From the millennium bug to current trends in internet perceptions, use and access in Africa, there has been a mixed bag of developments that have taken place over the last 20 years that have shaped the African digital society. This year, the Collaboration on International ICT Policy for East and Southern Africa (CIPESA) has focused on what has shaped the African digital society in its latest State of Internet Freedom in Africa Report.
According to the report, the countries reviewed appear to have adopted similar patterns particularly on information controls which have been increasing gradually parallel to the internet penetration growth over the same period. In the early years, there were efforts made in pursuit of increasing access to the internet. However, by 2005, some countries started taking steps to intercept communications, including of digital communications. Between 2006 and 2010, several governments started to take dedicated moves to regulate the digital sphere, including prescribing various restrictive laws aimed at the use of information and Communication Technologies (ICT), coupled with investments geared towards enhancing government surveillance capacity.

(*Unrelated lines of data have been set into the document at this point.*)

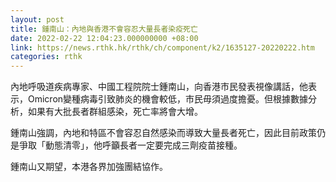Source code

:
 ```yaml
---
layout: post
title: 鍾南山：內地與香港不會容忍大量長者染疫死亡
date: 2022-02-22 12:04:23.000000000 +08:00
link: https://news.rthk.hk/rthk/ch/component/k2/1635127-20220222.htm
categories: rthk
---
```


內地呼吸道疾病專家、中國工程院院士鍾南山，向香港市民發表視像講話，他表示，Omicron變種病毒引致肺炎的機會較低，市民毋須過度擔憂。但根據數據分析，如果有大批長者群組感染，死亡率將會大增。

鍾南山強調，內地和特區不會容忍自然感染而導致大量長者死亡，因此目前政策仍是爭取「動態清零」，他呼籲長者一定要完成三劑疫苗接種。

鍾南山又期望，本港各界加強團結協作。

Since then, we have witnessed a significant increase in African narratives and civic action online. However, these have been hampered by restrictive laws and practices which continue to contribute towards self-censorship, affronts to freedom of expression and press freedom, a persisting gender digital divide, and growing exclusion of vulnerable communities such as Persons With Disabilities (PWDs) through to the systematic disruption of communications and other internet freedom infringements.